Scott was acutely aware of this generation’s consumptive tendencies, both material and sexual, and beneath the more glaring personal aches his lyrics worked to expose the emptiness of that mentality. In a recent interview he revealed Things to be his personal favourite Frightened Rabbit song. It is a transcendent swelling of a track which deals with a kind of existential shedding of material attachments. Striking a well versed tone of morbidity, the lyrics are rife with visions of funeral attire and death, but there is catharsis here. Things glimpses a need to look beyond anything that could be physically fulfilling: he talks of shedding not only the ‘pointless artifacts’, but the flesh and bones, too. Scott’s lyrics are fixated with bodies, and not just awkwardly intertwining them in songs like The Twist, but wrecking and deconstructing them. His own physique served as a site of self-destruction countless times as he considered the sabotaging effects of emotion, as he constantly used tangible physical pain as a means of reflecting mental states. In those lyrics and so many others, we find someone searching for wholeness and clarity through material frugality, something connective through physical abandonment.
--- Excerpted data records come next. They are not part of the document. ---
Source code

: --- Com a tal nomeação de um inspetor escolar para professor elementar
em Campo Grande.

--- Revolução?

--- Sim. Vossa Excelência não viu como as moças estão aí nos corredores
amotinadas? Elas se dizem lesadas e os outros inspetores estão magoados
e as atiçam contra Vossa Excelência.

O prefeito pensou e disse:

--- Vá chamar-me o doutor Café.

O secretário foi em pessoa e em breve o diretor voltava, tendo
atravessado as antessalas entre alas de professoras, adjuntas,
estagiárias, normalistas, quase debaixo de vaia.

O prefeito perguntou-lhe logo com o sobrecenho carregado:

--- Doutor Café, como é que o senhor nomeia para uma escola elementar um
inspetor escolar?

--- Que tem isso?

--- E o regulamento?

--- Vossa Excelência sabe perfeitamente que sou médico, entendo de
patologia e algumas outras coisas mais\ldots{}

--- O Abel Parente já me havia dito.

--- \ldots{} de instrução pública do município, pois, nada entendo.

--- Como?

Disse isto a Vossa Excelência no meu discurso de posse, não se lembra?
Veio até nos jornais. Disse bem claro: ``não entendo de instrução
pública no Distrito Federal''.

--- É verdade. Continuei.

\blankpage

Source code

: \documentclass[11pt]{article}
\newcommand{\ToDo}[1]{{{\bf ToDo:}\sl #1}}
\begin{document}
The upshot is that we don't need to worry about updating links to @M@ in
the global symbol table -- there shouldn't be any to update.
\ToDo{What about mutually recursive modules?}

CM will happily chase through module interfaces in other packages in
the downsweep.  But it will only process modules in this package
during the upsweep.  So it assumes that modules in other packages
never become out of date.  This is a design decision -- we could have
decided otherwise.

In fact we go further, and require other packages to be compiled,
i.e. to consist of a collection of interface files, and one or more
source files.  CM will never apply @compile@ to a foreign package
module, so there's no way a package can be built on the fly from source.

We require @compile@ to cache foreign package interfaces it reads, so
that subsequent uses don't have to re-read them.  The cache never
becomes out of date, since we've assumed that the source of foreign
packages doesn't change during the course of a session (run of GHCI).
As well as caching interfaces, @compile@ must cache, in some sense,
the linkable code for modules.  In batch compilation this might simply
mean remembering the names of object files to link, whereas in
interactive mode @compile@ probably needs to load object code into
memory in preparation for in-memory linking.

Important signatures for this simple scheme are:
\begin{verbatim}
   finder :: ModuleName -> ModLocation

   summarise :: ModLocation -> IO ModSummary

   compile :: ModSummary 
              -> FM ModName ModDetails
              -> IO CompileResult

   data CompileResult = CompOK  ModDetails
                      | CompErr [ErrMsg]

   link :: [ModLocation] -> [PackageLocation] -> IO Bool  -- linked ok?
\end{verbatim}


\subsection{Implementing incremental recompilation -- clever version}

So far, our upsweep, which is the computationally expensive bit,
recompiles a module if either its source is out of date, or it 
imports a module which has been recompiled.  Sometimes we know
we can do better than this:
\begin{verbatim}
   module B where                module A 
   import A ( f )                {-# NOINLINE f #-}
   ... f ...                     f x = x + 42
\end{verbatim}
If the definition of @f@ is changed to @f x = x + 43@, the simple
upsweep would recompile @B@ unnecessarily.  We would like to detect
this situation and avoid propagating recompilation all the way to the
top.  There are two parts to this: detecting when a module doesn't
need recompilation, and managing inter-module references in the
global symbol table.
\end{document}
Now, in the wake of his death, there are all the inevitable questions and conversations that come after it’s too late. I question potential personal repercussions of revisiting a fairly devastating album written by a decade-ago-self – an album which propelled a career but also became its inescapable shadow in some ways – to sellout crowds ten years on, and the whole thing seems conflict wrought. It verges on sensationalism, though, raising altogether cliché tortured artist questions about whether Scott felt like he had to be at his worst to be at his best, and if talking about it is ever enough. It would seem not. It is yet another tragic case where we can form no answers without some level of assumption, and the questions and conversations seem futile compared to the tragic outcome. Scott took on the weighty work of allowing himself to be a vessel for other people’s pain through creative experimentation with his own emotional depths, and that is undoubtedly a dark and difficult artistic identity to have bound up with your own. It is a devastating thing to consider that perhaps he never saw a way out for himself through any of it, but those parts of himself that he did choose to share were loved and heard because he was able to transform pain into that connective ‘thing’. The only thing left certain is an overwhelming amount of love for Scott from people who feel helped by him. That he was able to inspire that level of affective response through lyrics is an untouchable testament to his authenticity and talent. Scott’s grasp of words was such that he was so aware of their being blunt instruments for describing feeling that he was able to perform genius with them anyway, and his songs demonstrate the cogency of a blunt instrument delivering a blow to the head.